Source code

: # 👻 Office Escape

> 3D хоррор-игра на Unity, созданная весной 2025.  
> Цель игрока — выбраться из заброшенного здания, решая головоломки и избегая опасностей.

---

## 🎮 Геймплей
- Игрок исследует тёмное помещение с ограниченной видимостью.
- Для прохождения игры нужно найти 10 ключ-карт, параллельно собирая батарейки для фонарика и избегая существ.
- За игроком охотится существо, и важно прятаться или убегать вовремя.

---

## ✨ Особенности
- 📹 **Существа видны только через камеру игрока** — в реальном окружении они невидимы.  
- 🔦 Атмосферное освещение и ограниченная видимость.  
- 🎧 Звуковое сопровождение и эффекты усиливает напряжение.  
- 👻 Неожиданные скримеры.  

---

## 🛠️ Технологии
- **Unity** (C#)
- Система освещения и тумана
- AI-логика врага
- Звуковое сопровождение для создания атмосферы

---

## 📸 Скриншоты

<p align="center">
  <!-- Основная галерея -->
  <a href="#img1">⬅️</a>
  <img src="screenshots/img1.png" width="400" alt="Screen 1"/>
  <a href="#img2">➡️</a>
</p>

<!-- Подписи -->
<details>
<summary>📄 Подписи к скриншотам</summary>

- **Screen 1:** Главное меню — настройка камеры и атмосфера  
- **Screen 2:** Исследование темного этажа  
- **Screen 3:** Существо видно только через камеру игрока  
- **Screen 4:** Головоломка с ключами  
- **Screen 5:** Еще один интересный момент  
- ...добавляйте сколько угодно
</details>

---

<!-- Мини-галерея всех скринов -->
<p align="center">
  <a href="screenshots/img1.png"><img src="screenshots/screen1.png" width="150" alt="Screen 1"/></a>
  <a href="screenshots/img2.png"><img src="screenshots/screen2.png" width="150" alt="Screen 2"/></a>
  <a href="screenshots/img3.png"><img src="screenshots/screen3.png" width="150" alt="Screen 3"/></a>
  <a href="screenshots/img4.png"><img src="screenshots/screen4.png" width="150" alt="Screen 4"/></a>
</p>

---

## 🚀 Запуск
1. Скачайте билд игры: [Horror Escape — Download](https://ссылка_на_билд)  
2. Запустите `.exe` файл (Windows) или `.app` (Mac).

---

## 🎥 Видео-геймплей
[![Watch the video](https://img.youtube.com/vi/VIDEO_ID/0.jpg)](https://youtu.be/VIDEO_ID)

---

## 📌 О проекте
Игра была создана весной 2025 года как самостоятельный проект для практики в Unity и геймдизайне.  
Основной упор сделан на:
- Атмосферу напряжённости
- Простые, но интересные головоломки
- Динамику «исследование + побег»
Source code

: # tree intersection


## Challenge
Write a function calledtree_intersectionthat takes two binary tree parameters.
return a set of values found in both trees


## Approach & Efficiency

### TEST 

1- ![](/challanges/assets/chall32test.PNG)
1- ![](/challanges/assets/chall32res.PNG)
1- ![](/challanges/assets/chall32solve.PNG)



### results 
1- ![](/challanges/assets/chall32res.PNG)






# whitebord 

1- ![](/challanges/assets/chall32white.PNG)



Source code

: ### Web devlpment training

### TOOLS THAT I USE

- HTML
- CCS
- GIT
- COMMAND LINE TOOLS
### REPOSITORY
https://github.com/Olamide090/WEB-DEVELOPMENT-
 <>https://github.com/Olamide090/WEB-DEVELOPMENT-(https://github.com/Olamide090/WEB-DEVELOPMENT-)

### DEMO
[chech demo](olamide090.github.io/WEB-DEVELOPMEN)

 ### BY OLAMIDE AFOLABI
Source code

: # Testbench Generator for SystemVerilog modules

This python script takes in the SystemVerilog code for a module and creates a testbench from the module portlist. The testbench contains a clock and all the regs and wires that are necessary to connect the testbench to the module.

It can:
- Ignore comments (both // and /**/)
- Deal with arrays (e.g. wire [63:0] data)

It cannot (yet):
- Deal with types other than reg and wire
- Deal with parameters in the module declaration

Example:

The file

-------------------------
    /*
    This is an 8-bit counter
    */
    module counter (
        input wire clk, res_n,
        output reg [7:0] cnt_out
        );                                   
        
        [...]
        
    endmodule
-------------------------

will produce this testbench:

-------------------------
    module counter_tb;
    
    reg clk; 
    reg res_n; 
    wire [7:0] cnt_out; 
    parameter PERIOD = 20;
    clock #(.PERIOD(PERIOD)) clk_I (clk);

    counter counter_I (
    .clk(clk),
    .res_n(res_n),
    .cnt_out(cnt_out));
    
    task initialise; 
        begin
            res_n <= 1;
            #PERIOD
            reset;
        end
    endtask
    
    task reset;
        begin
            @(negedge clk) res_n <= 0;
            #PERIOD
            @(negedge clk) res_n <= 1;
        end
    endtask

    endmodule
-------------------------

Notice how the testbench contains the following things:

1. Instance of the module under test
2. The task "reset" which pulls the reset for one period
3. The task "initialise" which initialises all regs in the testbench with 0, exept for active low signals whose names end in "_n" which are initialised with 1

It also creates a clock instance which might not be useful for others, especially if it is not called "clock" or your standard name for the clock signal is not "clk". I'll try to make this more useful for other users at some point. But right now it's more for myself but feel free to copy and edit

*EXERCISE*
Return every line in the listing that contains the word "Звуковое".

*EXERCISE RESPONSE*
- 🎧 Звуковое сопровождение и эффекты усиливает напряжение.  
- Звуковое сопровождение для создания атмосферы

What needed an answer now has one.